Dr. Ben Carson: New HUD Secretary - Part 2
What Does Carson Bring to HUD?
Housing experts are still speculating what changes Carson may bring. Experts base their predictions for Carson's agenda on a document that he released during his campaign, which called for major scaling back and outright elimination of federal programs that he felt were unnecessary, inefficient, or wasteful.
Analysts are a bit concerned about another proposed change revealed in the six-page document: privatizing federal mortgage insurers Fannie Mae and Freddie Mac. Should this happen, it would reduce the number of mortgages that were formerly guaranteed by the U.S Treasury Department, making it harder for low-income borrowers to gain mortgage approval. First-time homebuyers would be hit hard since mortgages on the private market do not offer the same lending capacity and have higher rates.

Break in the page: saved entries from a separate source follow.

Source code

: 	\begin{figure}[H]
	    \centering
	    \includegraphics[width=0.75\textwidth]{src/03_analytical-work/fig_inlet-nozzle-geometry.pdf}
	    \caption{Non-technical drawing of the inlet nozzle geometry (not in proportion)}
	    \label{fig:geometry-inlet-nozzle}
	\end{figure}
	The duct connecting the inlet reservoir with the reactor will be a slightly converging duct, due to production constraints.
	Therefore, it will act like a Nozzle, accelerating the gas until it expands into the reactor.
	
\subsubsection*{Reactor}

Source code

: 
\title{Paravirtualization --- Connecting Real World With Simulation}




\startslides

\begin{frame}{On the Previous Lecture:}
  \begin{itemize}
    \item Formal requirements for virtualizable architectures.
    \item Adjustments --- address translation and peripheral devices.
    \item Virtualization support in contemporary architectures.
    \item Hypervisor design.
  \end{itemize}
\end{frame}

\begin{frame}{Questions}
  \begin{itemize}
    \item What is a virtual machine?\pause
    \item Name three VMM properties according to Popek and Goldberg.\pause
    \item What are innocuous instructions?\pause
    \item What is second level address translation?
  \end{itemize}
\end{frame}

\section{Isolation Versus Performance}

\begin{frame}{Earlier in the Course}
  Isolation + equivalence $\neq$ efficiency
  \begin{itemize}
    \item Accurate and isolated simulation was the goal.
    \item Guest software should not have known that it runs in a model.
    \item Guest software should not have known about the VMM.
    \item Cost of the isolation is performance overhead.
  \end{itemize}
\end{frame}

Carson's statements to date reveal general trends, but few specifics. He has spoken publicly about the need to engage the private sector in solving housing issues and taken a skeptical approach toward policies designed to produce greater racial integration, specifically criticizing an Obama-era initiative that required communities to study patterns of race and income disparity in housing. He has voiced concern that social “safety net” programs can encourage dependency.

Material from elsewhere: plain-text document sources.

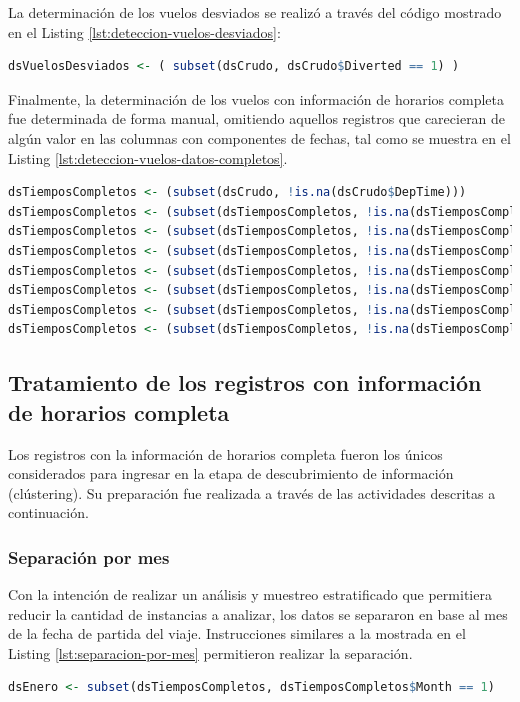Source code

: \documentclass[12pt]{article}
\numberwithin{equation}{section}
\numberwithin{table}{section}
\numberwithin{figure}{section}
\begin{document}
La determinación de los vuelos desviados se realizó a través del código mostrado en el Listing \ref{lst:deteccion-vuelos-desviados}:
\begin{lstlisting}[language=R, caption=Detección de vuelos desviados, label={lst:deteccion-vuelos-desviados}]
dsVuelosDesviados <- ( subset(dsCrudo, dsCrudo$Diverted == 1) )
\end{lstlisting}

Finalmente, la determinación de los vuelos con información de horarios completa fue determinada de forma manual, omitiendo aquellos registros que carecieran de algún valor en las columnas con componentes de fechas, tal como se muestra en el Listing \ref{lst:deteccion-vuelos-datos-completos}.
\begin{lstlisting}[language=R, caption=Detección de vuelos con información de horarios completa, label={lst:deteccion-vuelos-datos-completos}]
dsTiemposCompletos <- (subset(dsCrudo, !is.na(dsCrudo$DepTime)))
dsTiemposCompletos <- (subset(dsTiemposCompletos, !is.na(dsTiemposCompletos$ArrTime)))
dsTiemposCompletos <- (subset(dsTiemposCompletos, !is.na(dsTiemposCompletos$CRSArrTime)))
dsTiemposCompletos <- (subset(dsTiemposCompletos, !is.na(dsTiemposCompletos$CRSDepTime)))
dsTiemposCompletos <- (subset(dsTiemposCompletos, !is.na(dsTiemposCompletos$ActualElapsedTime)))
dsTiemposCompletos <- (subset(dsTiemposCompletos, !is.na(dsTiemposCompletos$AirTime)))
dsTiemposCompletos <- (subset(dsTiemposCompletos, !is.na(dsTiemposCompletos$DepDelay)))
dsTiemposCompletos <- (subset(dsTiemposCompletos, !is.na(dsTiemposCompletos$ArrDelay)))
\end{lstlisting}

\subsection{Tratamiento de los registros con información de horarios completa}
Los registros con la información de horarios completa fueron los únicos considerados para ingresar en la etapa de descubrimiento de información (clústering). Su preparación fue realizada a través de las actividades descritas a continuación.

\subsubsection{Separación por mes}
Con la intención de realizar un análisis y muestreo estratificado que permitiera reducir la cantidad de instancias a analizar, los datos se separaron en base al mes de la fecha de partida del viaje.
Instrucciones similares a la mostrada en el Listing \ref{lst:separacion-por-mes} permitieron realizar la separación.
\begin{lstlisting}[language=R, caption=Separación de registros de vuelos por mes, label={lst:separacion-por-mes}]
dsEnero <- subset(dsTiemposCompletos, dsTiemposCompletos$Month == 1)
\end{lstlisting}
\end{document}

While Carson has been critical of many existing programs, he has indicated strong support for basic housing support, stating, “I think the rental assistance program is essential… when it comes to entitlement programs, it is cruel and unusual punishment to cut those programs for providing an alternative route."
Carson's personal beliefs will have an impact on policy, but they will not be the only factor guiding housing policy under the Trump administration. Congress has lots of authority over HUD programs and the HUD budget, and the proposed budget slices HUD funding by over $6 billion. Some observers, including Alphonso Jackson, who ran the Agency under the administration of President George W. Bush, have suggested that Carson relies heavily on his senior staff, which would provide greater program continuity.
Ben Carson brings a unique combination of background and belief to his new position. His experience with poverty and his rise to professional prominence have made him a firm believer in individual initiative and left him with a deep suspicion of government-centered anti-poverty programs. At the same time, that background has left him with a deep sympathy for America's urban poor. Those factors will combine with input from Congress and the President and with the current direction of HUD to produce a new set of policies. Those policies are still emerging, and those who are currently involved with HUD programs or considering becoming involved will watch the next year with a keen interest in the evolving direction.